Dans une Barcelone nocturne, un homme monomaniaque et fétichiste entreprend l’enlèvement d’une prostituée et entretient des rapports ambigus avec son amante âgée. Pitch simple, mais ô combien (dé)culotté en Espagne. Rétrospectivement, Bilbao est le premier volet de la « trilogie noire », centrée autour de personnages psychotiques joués par Àngel Jové dans les deux premiers. Décédé en 2023, le comédien a peu tourné pour le cinéma, mais sa carrière sera essentiellement marquée par ses collaborations avec Bigas Luna, qu’il retrouvera aussi pour Reborn (1981), le mythique Angoisse (1987) et Les Vies de Loulou (1990). Il n’y a quasiment aucun échange entre les personnages dans Bilbao, mais la voix d’Àngel Jové est de chaque instant.
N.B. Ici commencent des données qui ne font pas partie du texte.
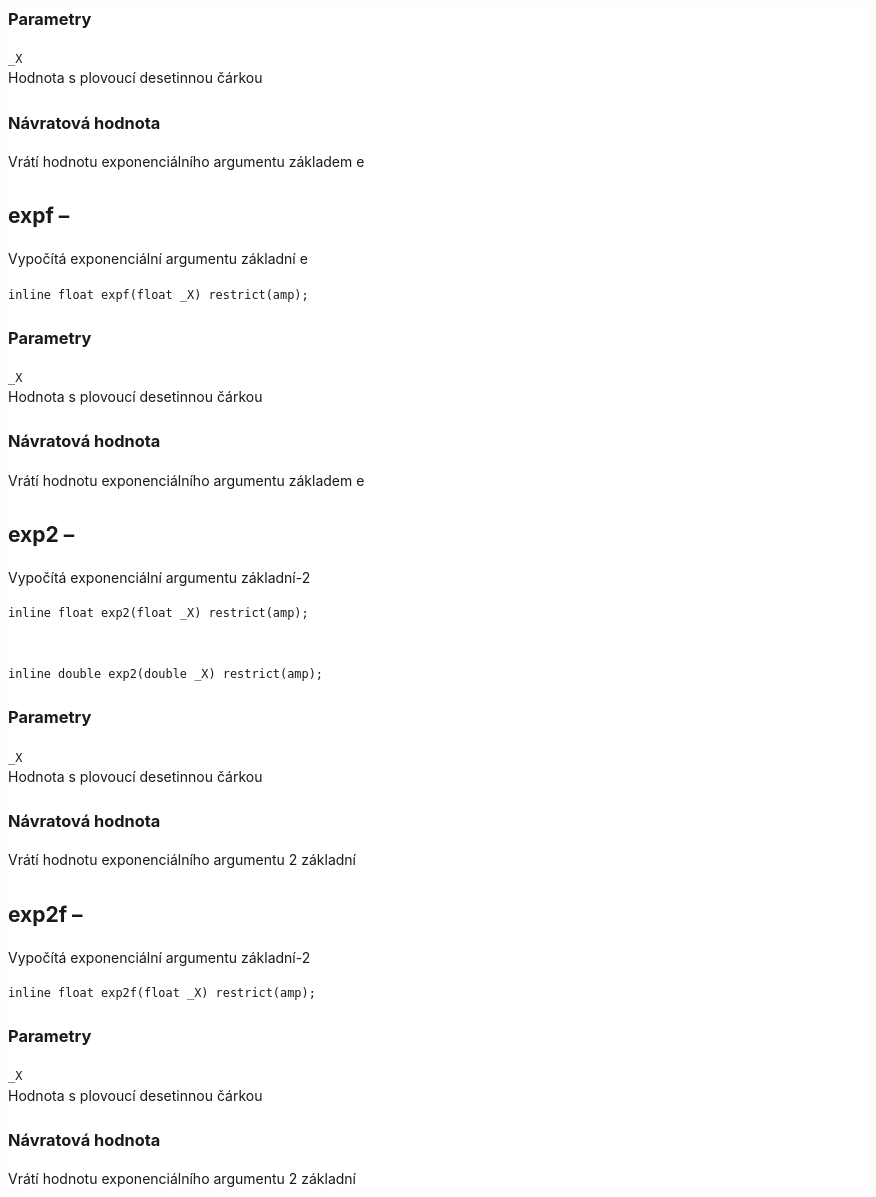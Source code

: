 ### <a name="parameters"></a>Parametry  
 `_X`  
 Hodnota s plovoucí desetinnou čárkou  
  
### <a name="return-value"></a>Návratová hodnota  
 Vrátí hodnotu exponenciálního argumentu základem e  
  
##  <a name="expf"></a>  expf –  
 Vypočítá exponenciální argumentu základní e  
  
```  
inline float expf(float _X) restrict(amp);
```  
  
### <a name="parameters"></a>Parametry  
 `_X`  
 Hodnota s plovoucí desetinnou čárkou  
  
### <a name="return-value"></a>Návratová hodnota  
 Vrátí hodnotu exponenciálního argumentu základem e  
  
##  <a name="exp2"></a>  exp2 –  
 Vypočítá exponenciální argumentu základní-2  
  
```  
inline float exp2(float _X) restrict(amp);

 
inline double exp2(double _X) restrict(amp);
```  
  
### <a name="parameters"></a>Parametry  
 `_X`  
 Hodnota s plovoucí desetinnou čárkou  
  
### <a name="return-value"></a>Návratová hodnota  
 Vrátí hodnotu exponenciálního argumentu 2 základní  
  
##  <a name="exp2f"></a>  exp2f –  
 Vypočítá exponenciální argumentu základní-2  
  
```  
inline float exp2f(float _X) restrict(amp);
```  
  
### <a name="parameters"></a>Parametry  
 `_X`  
 Hodnota s plovoucí desetinnou čárkou  
  
### <a name="return-value"></a>Návratová hodnota  
 Vrátí hodnotu exponenciálního argumentu 2 základní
Bigas Luna colle au plus près de Leo, ne perd rien du fil de ses pensées, le public devenant de ce fait complice de son crime prémédité.


Sur le fond, Bilbao s’apparente à une vengeance personnelle de Bigas Luna envers la censure franquiste, le fascisme et la bourgeoisie, thèmes qui reviendront forcément dans la première partie de sa carrière. Tout dérange dans Bilbao, le fond et la forme, le malaise est constant, de chaque instant. Les relations entre l’étrange Leo et cette femme beaucoup plus vieille que lui, sont comme qui dirait imprégnées d’inceste, tandis que Leo en revient sans cesse à cette pulpeuse prostituée du Barrio Chino de Barcelone (l’équivalent de notre Pigalle ou du Quartier Rouge d’Amsterdam) que tout le monde appelle Bilbao (incarnée par Isabel Pisano, future reporter de guerre et compagne de Yasser Arafat). Bigas Luna décrit la personnalité de Leo avec l’oeil d’un entomologiste, comme s’il le regardait au microscope, y compris au cours de ses actions les plus quotidiennes (le lavage de dents notamment, réalisé de façon quasi-scientifique), avant d’entrer en apnée dans la psyché de cet homme, bien décidé à faire de Bilbao un objet de plus parmi ceux qui peuplent sa maison, comme ses petits films pornos amateurs.


Réservé à un public averti, Bilbao suit le protagoniste dans tous ses déplacements, sans arrêt. La caméra virtuose, aérienne, libre, capte la vitesse de ses déplacements, reflète ses états d’âme, également répercutés par un montage et une photo très noire qui mettent mal à l’aise, le tout étant constamment soutenu par la composition expérimentale d’Iceberg.


Bien avant Benny’s Video et Funny Games de Michael Haneke, immoral et troublant, Bilbao est une oeuvre glaçante, portée par l’incroyable Àngel Jové, dont le visage s’imprime définitivement dans nos mémoires. Si Bigas Luna n’arrivait pas à trouver de distributeur, un certain Marco Ferreri, subjugué par les premières images du film, allait permettre à son confrère espagnol d’aller présenter Bilbao sur la Croisette, où il fut projeté en avant-première. Le maître italien allait ensuite distribuer le film dans son pays et Bilbao allait enfin pouvoir être diffusé devant les yeux du monde entier par la suite…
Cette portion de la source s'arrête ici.